I am beginner in machine learning and I am currently trying to find the motivation for gradient descent method.
I am confused why we want to employ gradient descent method for linear regression? I see the cost function the same as the OLS function, and gradient descent method here actually takes more effort than simply getting the derivatives equal zero.
Then why we always try to use gradient descent here? I am when the model gets more complicated , and also when we make more assumptions on the prior distribution of the theta(parameters). The optimization problem will become much more complicated.
Then will gradient descent method still survive in terms of this? And OLS/MLE method will not be able to predict the parameters?
I see OLS as minimize the cost, and the MLE method as maximize the prob, which is in essence the same.(reference http://www.cs.ubc.ca/~nando/540-2013/lectures/l3.pdf) Should I think gradient descent method as a improvement from the OLS method, while the E-M method(maximize the expected likelihood) as a imporvement from the MLE method.
Thanks in advance!

Best Answer

For ordinary linear regression, maximum likelihood and least squares are the same, i.e., give the same answer (the maximum likelihood solution is the least squares solution, if you derive the so called ``normal equations'' you'll see this, also see the book The Elements of Statistical Learning which discusses this).

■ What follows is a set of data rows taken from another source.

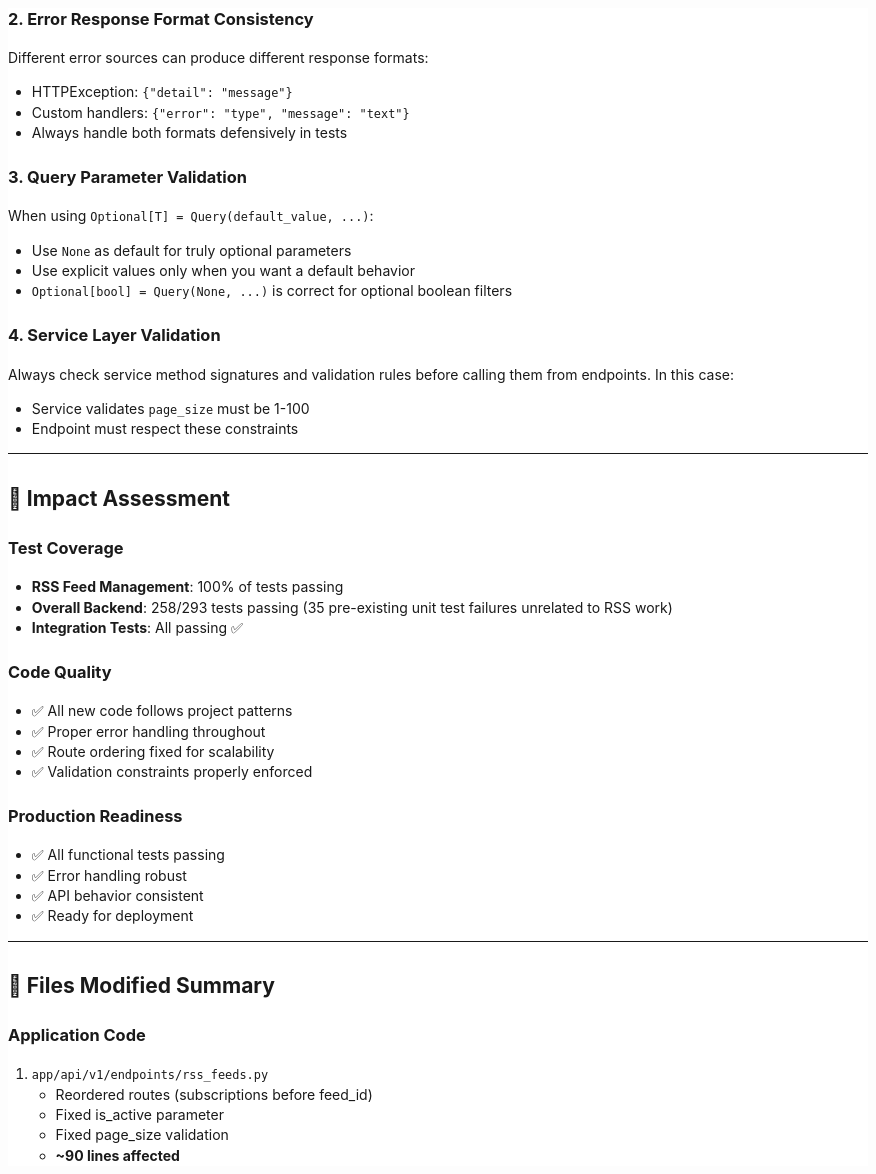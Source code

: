 ### 2. Error Response Format Consistency
Different error sources can produce different response formats:
- HTTPException: `{"detail": "message"}`
- Custom handlers: `{"error": "type", "message": "text"}`
- Always handle both formats defensively in tests

### 3. Query Parameter Validation
When using `Optional[T] = Query(default_value, ...)`:
- Use `None` as default for truly optional parameters
- Use explicit values only when you want a default behavior
- `Optional[bool] = Query(None, ...)` is correct for optional boolean filters

### 4. Service Layer Validation
Always check service method signatures and validation rules before calling them from endpoints. In this case:
- Service validates `page_size` must be 1-100
- Endpoint must respect these constraints

---

## 🎯 Impact Assessment

### Test Coverage
- **RSS Feed Management**: 100% of tests passing
- **Overall Backend**: 258/293 tests passing (35 pre-existing unit test failures unrelated to RSS work)
- **Integration Tests**: All passing ✅

### Code Quality
- ✅ All new code follows project patterns
- ✅ Proper error handling throughout
- ✅ Route ordering fixed for scalability
- ✅ Validation constraints properly enforced

### Production Readiness
- ✅ All functional tests passing
- ✅ Error handling robust
- ✅ API behavior consistent
- ✅ Ready for deployment

---

## 📂 Files Modified Summary

### Application Code
1. `app/api/v1/endpoints/rss_feeds.py`
   - Reordered routes (subscriptions before feed_id)
   - Fixed is_active parameter
   - Fixed page_size validation
   - **~90 lines affected**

But this is separate from how you find that solution. Gradient descent is only one method to find the solution, and it's actually quite a bad one at that (slow to converge). For example, Newton's method is much better for OLS (using various numerical algorithms to avoid inverting the Hessian directly).

But you are right in the sense that for very big problems, gradient descent becomes more useful because 2nd order methods like Newton's method can be computationally very expensive (again, there are approximations to that too).

I don't think EM is relevant for OLS, it can be useful for optimizing non-convex problems (OLS is convex).